Sinkholes creating headaches for midtown neighbors, residents blame city sewage pipes
9:15 PM, Feb 1, 2016
11:00 PM, Feb 1, 2016
TULSA - Massive sinkholes are damaging a historic midtown Tulsa neighborhood and city crews are working to fix the problem.
"It's just frustrating mostly," explains a resident.
These sinkholes have been showing up in backyards and affecting foundations. Residents are concerned for the safety of their homes but especially their children.
Plumbers covered part of a hole with plywood to keep the children away, creating a construction site in Catherine Aufdenkamp's Maple Ridge backyard.
"The foundation on the whole back corner has fallen into the hole," says Aufdenkamp. "It's pretty disturbing when you find a 9-foot hole in the backyard where your children and pets play, and it's pretty scary."
Aufdenkamp says a city sewage pipe is to blame. Just two doors down, Ryan Sacra has been dealing with similar issues for four years now.
"It's leaning and back, toward the excavation that was done by the city," says Sacra. "The city said it wasn't their fault, they're not responsible for the contractors."
Sacra's garage is tilting that same sewage pipe. He is now responsible for building an emergency wall to keep it standing. He blames the contractor's sloppy work. He has sued for damages, but now a new sinkhole has formed near his garage.
"Somebody needs to step up here and take care of this," says Sacra.
The main sewage line, running from house to house, is run by the city. 2 Works For You Problem Solvers reached out to get something done.

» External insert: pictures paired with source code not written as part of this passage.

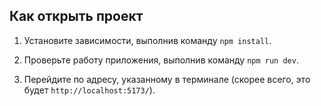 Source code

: ## Как открыть проект

1. Установите зависимости, выполнив команду `npm install`.

2. Проверьте работу приложения, выполнив команду `npm run dev`.

3. Перейдите по адресу, указанному в терминале (скорее всего, это будет `http://localhost:5173/`). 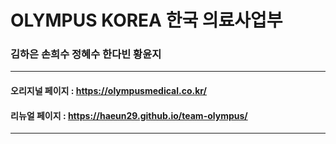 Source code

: # OLYMPUS KOREA 한국 의료사업부

### 김하은 손희수 정혜수 한다빈 황윤지

---

#### 오리지널 페이지 : https://olympusmedical.co.kr/

#### 리뉴얼 페이지 : https://haeun29.github.io/team-olympus/


---


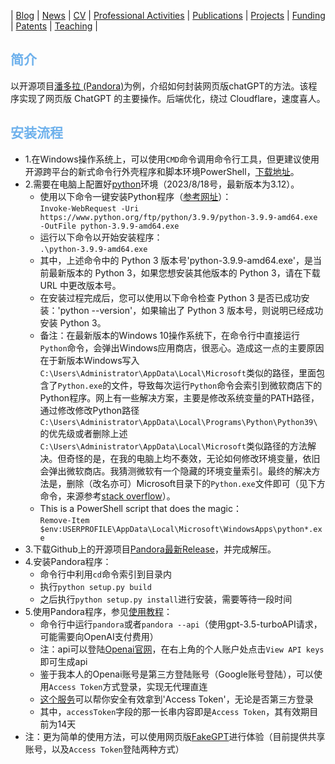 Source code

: | [Blog](/homepage/blog/blog.html) | [News](/homepage/) | [CV](/homepage/CV.html) | [Professional Activities](/homepage/activities.html) | [Publications](/homepage/publications.html) | [Projects](/homepage/projects.html) | [Funding](/homepage/funding.html) | [Patents](/homepage/patents.html) | [Teaching](/homepage/teaching.html) |  

## <font color=#6EB1EC>简介</font>  

以开源项目[潘多拉 (Pandora)](https://github.com/pengzhile/pandora)为例，介绍如何封装网页版chatGPT的方法。该程序实现了网页版 ChatGPT 的主要操作。后端优化，绕过 Cloudflare，速度喜人。

## <font color=#6EB1EC>安装流程</font>
* 1.在Windows操作系统上，可以使用`CMD`命令调用命令行工具，但更建议使用开源跨平台的新式命令行外壳程序和脚本环境PowerShell，[下载地址](https://github.com/PowerShell/PowerShell/releases)。
* 2.需要在电脑上配置好[python](https://www.python.org/downloads/)环境（2023/8/18号，最新版本为3.12）。
  * 使用以下命令一键安装Python程序（[参考网址](https://juejin.cn/s/install%20python3%20via%20powershell)）：  
  `Invoke-WebRequest -Uri https://www.python.org/ftp/python/3.9.9/python-3.9.9-amd64.exe -OutFile python-3.9.9-amd64.exe`
  * 运行以下命令以开始安装程序：  
  `.\python-3.9.9-amd64.exe`
  * 其中，上述命令中的 Python 3 版本号'python-3.9.9-amd64.exe'，是当前最新版本的 Python 3，如果您想安装其他版本的 Python 3，请在下载 URL 中更改版本号。
  * 在安装过程完成后，您可以使用以下命令检查 Python 3 是否已成功安装：'python --version'，如果输出了 Python 3 版本号，则说明已经成功安装 Python 3。
  * 备注：在最新版本的Windows 10操作系统下，在命令行中直接运行`Python`命令，会弹出Windows应用商店，很恶心。造成这一点的主要原因在于新版本Windows写入`C:\Users\Administrator\AppData\Local\Microsoft`类似的路径，里面包含了`Python.exe`的文件，导致每次运行`Python`命令会索引到微软商店下的Python程序。网上有一些解决方案，主要是修改系统变量的PATH路径，通过修改修改Python路径`C:\Users\Administrator\AppData\Local\Programs\Python\Python39\`的优先级或者删除上述`C:\Users\Administrator\AppData\Local\Microsoft`类似路径的方法解决。但奇怪的是，在我的电脑上均不奏效，无论如何修改环境变量，依旧会弹出微软商店。我猜测微软有一个隐藏的环境变量索引。最终的解决方法是，删除（改名亦可）Microsoft目录下的`Python.exe`文件即可（见下方命令，来源参考[stack overflow](https://stackoverflow.com/questions/58754860/cmd-opens-windows-store-when-i-type-python/64754371#64754371)）。
  * This is a PowerShell script that does the magic：  
  `Remove-Item $env:USERPROFILE\AppData\Local\Microsoft\WindowsApps\python*.exe`
* 3.下载Github上的开源项目[Pandora最新Release](https://github.com/pengzhile/pandora/releases)，并完成解压。
* 4.安装Pandora程序：
  * 命令行中利用`cd`命令索引到目录内
  * 执行`python setup.py build`
  * 之后执行`python setup.py install`进行安装，需要等待一段时间
* 5.使用Pandora程序，参见[使用教程](https://github.com/pengzhile/pandora/blob/master/doc/wiki.md)：
  * 命令行中运行`pandora`或者`pandora --api`（使用gpt-3.5-turboAPI请求，可能需要向OpenAI支付费用）
  * 注：api可以登陆[Openai官网](https://platform.openai.com/)，在右上角的个人账户处点击`View API keys`即可生成api
  * 鉴于我本人的Openai账号是第三方登陆账号（Google账号登陆），可以使用`Access Token`方式登录，实现无代理直连
  * [这个服务](https://ai-20230626.fakeopen.com/auth)可以帮你安全有效拿到'Access Token'，无论是否第三方登录
  * 其中，`accessToken`字段的那一长串内容即是`Access Token`，其有效期目前为14天
* 注：更为简单的使用方法，可以使用网页版[FakeGPT](https://chat.zhile.io/)进行体验（目前提供共享账号，以及`Access Token`登陆两种方式）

Paul Zachary, the city's engineer, says homeowners should not have to put up with this.
"I can tell you what's going to happen going forward. Those main lines, the city's responsibility, will get fixed."
But some residents believe the damage has already been done.
"It will be well over 10 thousand dollars before we're done," says Aufdenkamp.
The city will address this massive issue starting Tuesday. Crews are set to arrive in the area first thing in the morning.